# Read FHX file

In [1]:
import pandas as pd
import re
import numpy as np

In [2]:
PATH = r"/Users/Vesal/Desktop/AltaML/Project/Use Case 1/Data/OneDrive_1_1-13-2021/"#AltaML_Sample_FHX_SAMA_Data/"
# FILE_NAME = 'AltaML_FHX_Sample.txt'
FILE_NAME = 'Reduced_FHX_file.txt'

data = open(PATH + FILE_NAME, 'r').read().strip()

# Define Module Extraction Functions

## 1- MODULE_CLASS

In [3]:
def module_class_variables(data):
    
    module_class = data.split('\nMODULE_CLASS')[1:]
    
    module_class_lists = []
    actual_class_module = []
    
    if len(module_class) > 0:
        module_class = ['MODULE_CLASS' + modules for modules in  module_class]
        
        for module in module_class:

            regex=re.compile(r'NAME=.* CATEGORY')
            module_name = regex.findall(module)[0][6:-10]
            
            module_class_lists.append([module_name])
            actual_class_module.append(module)

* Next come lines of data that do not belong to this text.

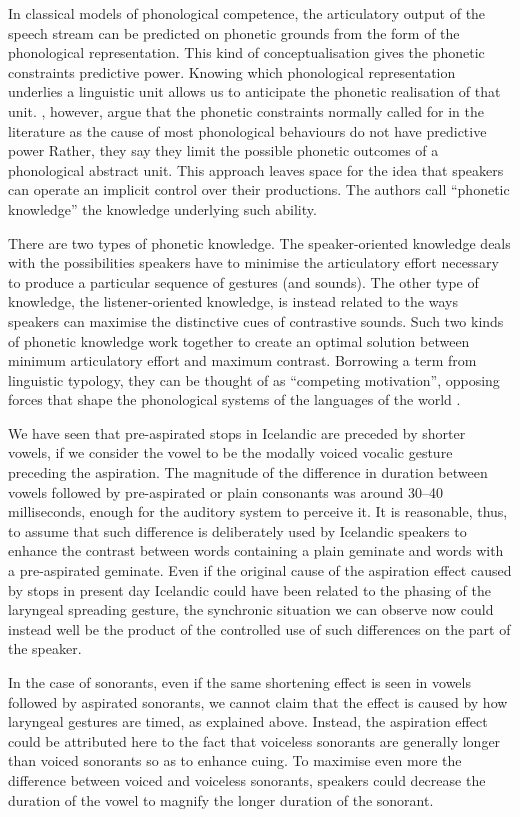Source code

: \documentclass[11pt,a4paper,oneside,openany]{memoir}\usepackage[]{graphicx}\usepackage[]{color}
\begin{document}
In classical models of phonological competence, the articulatory output of the speech stream can be predicted on phonetic grounds from the form of the phonological representation.
This kind of conceptualisation gives the phonetic constraints predictive power.
Knowing which phonological representation underlies a linguistic unit allows us to anticipate the phonetic realisation of that unit. 
\citeauthor{kingston1994}, however, argue that the phonetic constraints normally called for in the literature as the cause of most phonological behaviours do not have predictive power
Rather, they say they limit the possible phonetic outcomes of a phonological abstract unit.
This approach leaves space for the idea that speakers can operate an implicit control over their productions.
The authors call ``phonetic knowledge'' the knowledge underlying such ability.

There are two types of phonetic knowledge.
The speaker-oriented knowledge deals with the possibilities speakers have to minimise the articulatory effort necessary to produce a particular sequence of gestures (and sounds).
The other type of knowledge, the listener-oriented knowledge, is instead related to the ways speakers can maximise the distinctive cues of contrastive sounds.
Such two kinds of phonetic knowledge work together to create an optimal solution between minimum articulatory effort and maximum contrast.
Borrowing a term from linguistic typology, they can be thought of as ``competing motivation'', opposing forces that shape the phonological systems of the languages of the world \citep{haiman1983,croft2002}.

We have seen that pre-aspirated stops in Icelandic are preceded by shorter vowels, if we consider the vowel to be the modally voiced vocalic gesture preceding the aspiration.
The magnitude of the difference in duration between vowels followed by pre-aspirated or plain consonants was around 30--40 milliseconds, enough for the auditory system to perceive it.
It is reasonable, thus, to assume that such difference is deliberately used by Icelandic speakers to enhance the contrast between words containing a plain geminate and words with a pre-aspirated geminate.
Even if the original cause of the aspiration effect caused by stops in present day Icelandic could have been related to the phasing of the laryngeal spreading gesture, the synchronic situation we can observe now could instead well be the product of the controlled use of such differences on the part of the speaker.

In the case of sonorants, even if the same shortening effect is seen in vowels followed by aspirated sonorants, we cannot claim that the effect is caused by how laryngeal gestures are timed, as explained above.
Instead, the aspiration effect could be attributed here to the fact that voiceless sonorants are generally longer than voiced sonorants so as to enhance cuing.
To maximise even more the difference between voiced and voiceless sonorants, speakers could decrease the duration of the vowel to magnify the longer duration of the sonorant.
\end{document}
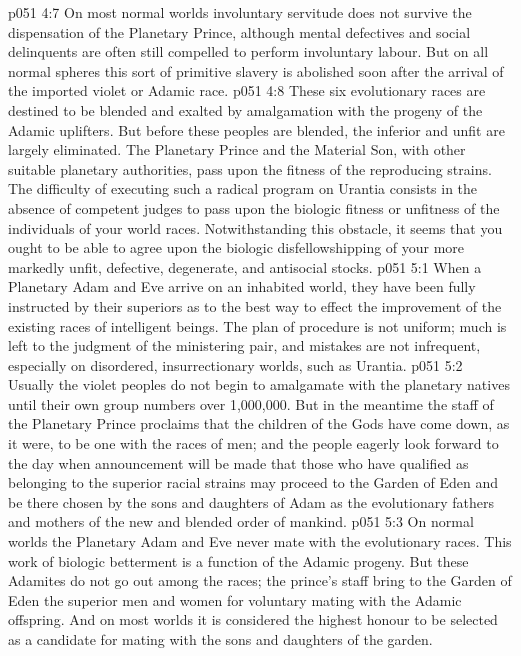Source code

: \vs p051 4:7 On most normal worlds involuntary servitude does not survive the dispensation of the Planetary Prince, although mental defectives and social delinquents are often still compelled to perform involuntary labour. But on all normal spheres this sort of primitive slavery is abolished soon after the arrival of the imported violet or Adamic race.
\vs p051 4:8 These six evolutionary races are destined to be blended and exalted by amalgamation with the progeny of the Adamic uplifters. But before these peoples are blended, the inferior and unfit are largely eliminated. The Planetary Prince and the Material Son, with other suitable planetary authorities, pass upon the fitness of the reproducing strains. The difficulty of executing such a radical program on Urantia consists in the absence of competent judges to pass upon the biologic fitness or unfitness of the individuals of your world races. Notwithstanding this obstacle, it seems that you ought to be able to agree upon the biologic disfellowshipping of your more markedly unfit, defective, degenerate, and antisocial stocks.
\vs p051 5:1 When a Planetary Adam and Eve arrive on an inhabited world, they have been fully instructed by their superiors as to the best way to effect the improvement of the existing races of intelligent beings. The plan of procedure is not uniform; much is left to the judgment of the ministering pair, and mistakes are not infrequent, especially on disordered, insurrectionary worlds, such as Urantia.
\vs p051 5:2 Usually the violet peoples do not begin to amalgamate with the planetary natives until their own group numbers over 1,000,000. But in the meantime the staff of the Planetary Prince proclaims that the children of the Gods have come down, as it were, to be one with the races of men; and the people eagerly look forward to the day when announcement will be made that those who have qualified as belonging to the superior racial strains may proceed to the Garden of Eden and be there chosen by the sons and daughters of Adam as the evolutionary fathers and mothers of the new and blended order of mankind.
\vs p051 5:3 On normal worlds the Planetary Adam and Eve never mate with the evolutionary races. This work of biologic betterment is a function of the Adamic progeny. But these Adamites do not go out among the races; the prince’s staff bring to the Garden of Eden the superior men and women for voluntary mating with the Adamic offspring. And on most worlds it is considered the highest honour to be selected as a candidate for mating with the sons and daughters of the garden.
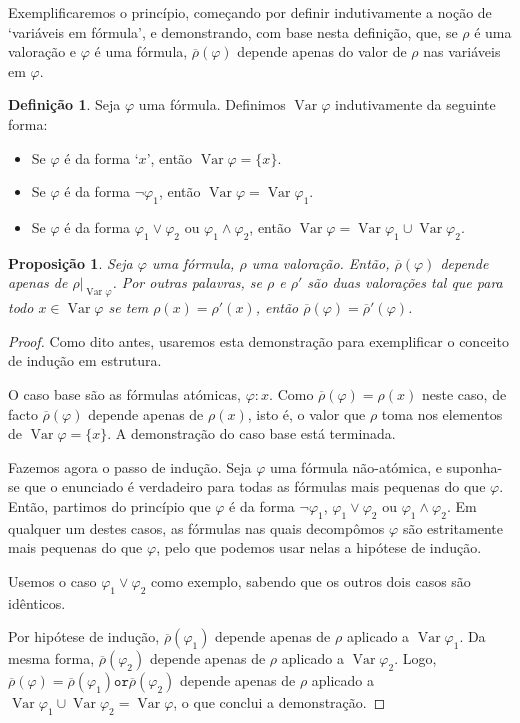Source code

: \documentclass{report}
\newtheorem*{prop*}{Proposição}
\theoremstyle{definition}
\newtheorem*{definicao*}{Definição}
\theoremstyle{remark}
\DeclareMathOperator{\var}{Var}
\newcommand{\por}{\mathbin{\texttt{or}}}
\begin{document}
	Exemplificaremos o princípio, começando por definir indutivamente a noção de `variáveis em fórmula', e demonstrando, com base nesta definição, que, se $\rho$ é uma valoração e $\varphi$ é uma fórmula, $\overline\rho(\varphi)$ depende apenas do valor de $\rho$ nas variáveis em $\varphi$.
	
	\begin{definicao*}
	Seja $\varphi$ uma fórmula. Definimos $\var \varphi$ indutivamente da seguinte forma:
	\begin{itemize}
	\item Se $\varphi$ é da forma `$x$', então $\var \varphi = \{x\}$.
	
	\item Se $\varphi$ é da forma $\neg \varphi_1$, então $\var \varphi = \var \varphi_1$.
	
	\item Se $\varphi$ é da forma $\varphi_1 \lor \varphi_2$ ou $\varphi_1 \land \varphi_2$, então $\var \varphi = \var \varphi_1 \cup \var \varphi_2$.
	\end{itemize}
	\end{definicao*}
	
	\begin{prop*}
	Seja $\varphi$ uma fórmula, $\rho$ uma valoração. Então, $\overline \rho(\varphi)$ depende apenas de $\rho|_{\var \varphi}$. Por outras palavras, se $\rho$ e $\rho'$ são duas valorações tal que para todo $x \in \var \varphi$ se tem $\rho(x) = \rho'(x)$, então $\overline \rho(\varphi) = \overline \rho'(\varphi)$.
	\end{prop*}
	
	\begin{proof}
	Como dito antes, usaremos esta demonstração para exemplificar o conceito de indução em estrutura.
	
	O caso base são as fórmulas atómicas, $\varphi : x$. Como $\overline\rho(\varphi) = \rho(x)$ neste caso, de facto $\overline\rho(\varphi)$ depende apenas de $\rho(x)$, isto é, o valor que $\rho$ toma nos elementos de $\var \varphi = \{x\}$. A demonstração do caso base está terminada.
	
	Fazemos agora o passo de indução. Seja $\varphi$ uma fórmula não-atómica, e suponha-se que o enunciado é verdadeiro para todas as fórmulas mais pequenas do que $\varphi$. Então, partimos do princípio que $\varphi$ é da forma $\neg \varphi_1$, $\varphi_1 \lor \varphi_2$ ou $\varphi_1 \land \varphi_2$. Em qualquer um destes casos, as fórmulas nas quais decompômos $\varphi$ são estritamente mais pequenas do que $\varphi$, pelo que podemos usar nelas a hipótese de indução.
	
	Usemos o caso $\varphi_1 \lor \varphi_2$ como exemplo, sabendo que os outros dois casos são idênticos.
	
	Por hipótese de indução, $\overline\rho(\varphi_1)$ depende apenas de $\rho$ aplicado a $\var \varphi_1$. Da mesma forma, $\overline\rho(\varphi_2)$ depende apenas de $\rho$ aplicado a $\var \varphi_2$. Logo, $\overline\rho(\varphi) = \overline\rho(\varphi_1) \por \overline\rho(\varphi_2)$ depende apenas de $\rho$ aplicado a $\var \varphi_1 \cup \var \varphi_2 = \var \varphi$, o que conclui a demonstração.
	\end{proof}
	
\end{document}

        return actual_class_module, module_class_lists
    
    else:
        return [[np.nan]]

## 2- MODULE_INSTANCE

In [4]:
def module_instance_variables(data):
    
    instance_modul_1 = data.split('MODULE_INSTANCE')[1:]
    
    module_instance_lists = []
    actual_instance_module = []
    
    if len(instance_modul_1) > 0:
        instance_modul_1 = ['MODULE_INSTANCE' + inst_modu for inst_modu in  instance_modul_1]
        
        for inst in instance_modul_1:

            # tag:
            regex=re.compile(r'TAG=.* PLANT_AREA')
            tag = regex.findall(inst)[0][5:-12]
            
            module_instance_lists.append([tag])
            actual_instance_module.append(inst)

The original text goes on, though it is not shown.